So Dexter's moved on with his live, like nothing happened, his son has finally reached the age when he can actually comprehend something, Quinn is fucking someone new (like in every other season!) and this time Angel's little sister is his babe, Batista himself returned to Miami Metro (who opens a restaurant in this economy anyway?), LaGuerta is turned into a concrete bench, and only Debra dived into a self-created version of hell, where she does cocaine along with the full range of other illegal substances, screws a criminal she's supposed to give in (oh yeah, she's a bounty hunter of some sort now) and avoids Dexter, who doesn't get why. "Because you made me compromise everything about myself that I care about. And I hate you for it", says she while shooing him away, when he finally tracks her down, concerned about her.
Don't they look alike? |
And finally, Dr. Vogel finds Dexter sitting on LaGuerta's bench the next day. He tries to avoid the conversation and then she gives hims the pictures he drew as a child (naturally, with loads of blood). When he presses her against the wall, she says he can't kill her "Because I don't fit Harry's code". Oh, God! She knows everything.
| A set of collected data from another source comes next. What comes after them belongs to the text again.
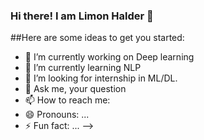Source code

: ### Hi there! I am Limon Halder 👋


##Here are some ideas to get you started:

- 🔭 I’m currently working on Deep learning
- 🌱 I’m currently learning NLP
- 👯 I’m looking for internship in ML/DL.
- 💬 Ask me, your question
- 📫 How to reach me: 
- 😄 Pronouns: ...
- ⚡ Fun fact: ...
-->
What can I say, there was definitely too much of Deb, and although Jennifer Carpenter doesn't have the gorgeous hair she had last season, which leaves jealousy out, it is still hard for me to like her character. She's too messed up. But I'm glad that Carpenter has finally got a chance to yell "I hate you!" at her ex-husband with no repercussions.
The main question of the episode is who the hell Evelyn Vogel really is. Was she the one who spotted Dexter's "dark passenger" when he was a kid and informed Harry about it? Was she the one who suggested to channel Dex's destructive energy?
The problem I have with Dr. Vogel is that she comes off as a more of a psychopath than Dexter (what could make her study psychopaths in the first place, huh?) To be completely frank, Dexter doesn't come as a psychopath at all, despite the fact that he numerously suggests so himself and that's the problem of this series. I understand that it was revolutionary at the time - following the life of a maniac - but the maniac was lost along the way, what was left is a version of hero from the action movies in the nineties, portrayed by Stallone, Swartzeneger or Willis (I wonder if Dexter killed less guys within seven seasons than characters of those guys in a single movie).